Friday, December 01, 2006

The Unbidden Tune

'Sfunny how some days I wake up in the morning with a tune running through my head, a tune from a popular song of 'our time', the Fifties (Doris Day? Patti Page?), a catchy tune repeated over and over without surcease. If I try consciously to get the tune to stop, it may do so for a spell. And then suddenly it returns unbidden, sticking in my consciousness like a nettle. (Speaking of which reminds me now of how the guy invented the loop-and-hook configuration of the Velcro fastener from wondering how nettles would stick to his trouser leg.)
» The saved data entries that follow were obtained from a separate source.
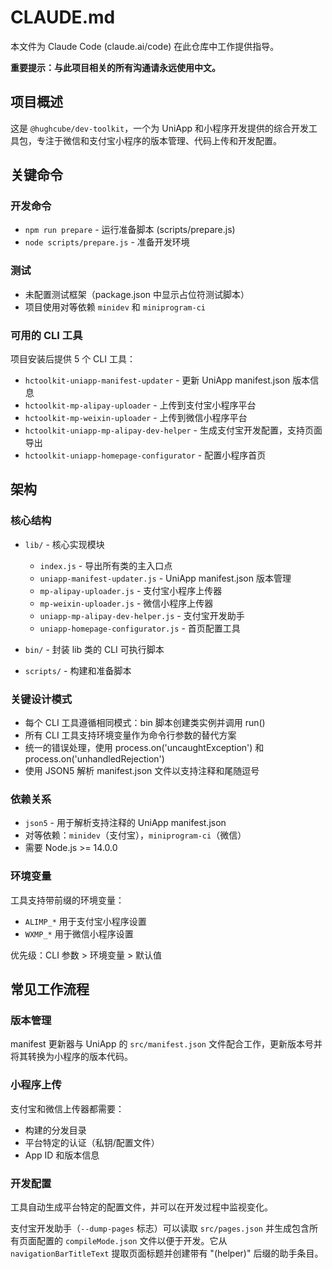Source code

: # CLAUDE.md

本文件为 Claude Code (claude.ai/code) 在此仓库中工作提供指导。

**重要提示：与此项目相关的所有沟通请永远使用中文。**

## 项目概述

这是 `@hughcube/dev-toolkit`，一个为 UniApp 和小程序开发提供的综合开发工具包，专注于微信和支付宝小程序的版本管理、代码上传和开发配置。

## 关键命令

### 开发命令
- `npm run prepare` - 运行准备脚本 (scripts/prepare.js)
- `node scripts/prepare.js` - 准备开发环境

### 测试
- 未配置测试框架（package.json 中显示占位符测试脚本）
- 项目使用对等依赖 `minidev` 和 `miniprogram-ci`

### 可用的 CLI 工具
项目安装后提供 5 个 CLI 工具：
- `hctoolkit-uniapp-manifest-updater` - 更新 UniApp manifest.json 版本信息
- `hctoolkit-mp-alipay-uploader` - 上传到支付宝小程序平台
- `hctoolkit-mp-weixin-uploader` - 上传到微信小程序平台
- `hctoolkit-uniapp-mp-alipay-dev-helper` - 生成支付宝开发配置，支持页面导出
- `hctoolkit-uniapp-homepage-configurator` - 配置小程序首页

## 架构

### 核心结构
- `lib/` - 核心实现模块
  - `index.js` - 导出所有类的主入口点
  - `uniapp-manifest-updater.js` - UniApp manifest.json 版本管理
  - `mp-alipay-uploader.js` - 支付宝小程序上传器
  - `mp-weixin-uploader.js` - 微信小程序上传器
  - `uniapp-mp-alipay-dev-helper.js` - 支付宝开发助手
  - `uniapp-homepage-configurator.js` - 首页配置工具

- `bin/` - 封装 lib 类的 CLI 可执行脚本
- `scripts/` - 构建和准备脚本

### 关键设计模式
- 每个 CLI 工具遵循相同模式：bin 脚本创建类实例并调用 run()
- 所有 CLI 工具支持环境变量作为命令行参数的替代方案
- 统一的错误处理，使用 process.on('uncaughtException') 和 process.on('unhandledRejection')
- 使用 JSON5 解析 manifest.json 文件以支持注释和尾随逗号

### 依赖关系
- `json5` - 用于解析支持注释的 UniApp manifest.json
- 对等依赖：`minidev`（支付宝），`miniprogram-ci`（微信）
- 需要 Node.js >= 14.0.0

### 环境变量
工具支持带前缀的环境变量：
- `ALIMP_*` 用于支付宝小程序设置
- `WXMP_*` 用于微信小程序设置

优先级：CLI 参数 > 环境变量 > 默认值

## 常见工作流程

### 版本管理
manifest 更新器与 UniApp 的 `src/manifest.json` 文件配合工作，更新版本号并将其转换为小程序的版本代码。

### 小程序上传
支付宝和微信上传器都需要：
- 构建的分发目录
- 平台特定的认证（私钥/配置文件）
- App ID 和版本信息

### 开发配置
工具自动生成平台特定的配置文件，并可以在开发过程中监视变化。

支付宝开发助手（`--dump-pages` 标志）可以读取 `src/pages.json` 并生成包含所有页面配置的 `compileMode.json` 文件以便于开发。它从 `navigationBarTitleText` 提取页面标题并创建带有 "(helper)" 后缀的助手条目。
So here's today's tune. It happens to be The Birthday Song. It happens to be "Happy Birthday" sung in Portuguese. I recall that a large group of us were on a visit to Portugal in 1997 (after the first major surgery of my life), and we were all having fun in a restaurant in the town of Mealhada, which is famed for its roast suckling pig. We were singing all kinds of songs, from national anthems to Auld Lang Syne, and then we discovered it was someone's birthday, and so we sang:

Parabéns a você
Nesta data querida
Muitas felicidades
Muitos anos de vida!

Tenha tudo do bom
Do que a vida contém
Tenha muita saúde
E amigos também

Hoje é dia de festa
Cantam as nossas almas
Para o menino(a) "aniversariante"
Uma salva de palmas!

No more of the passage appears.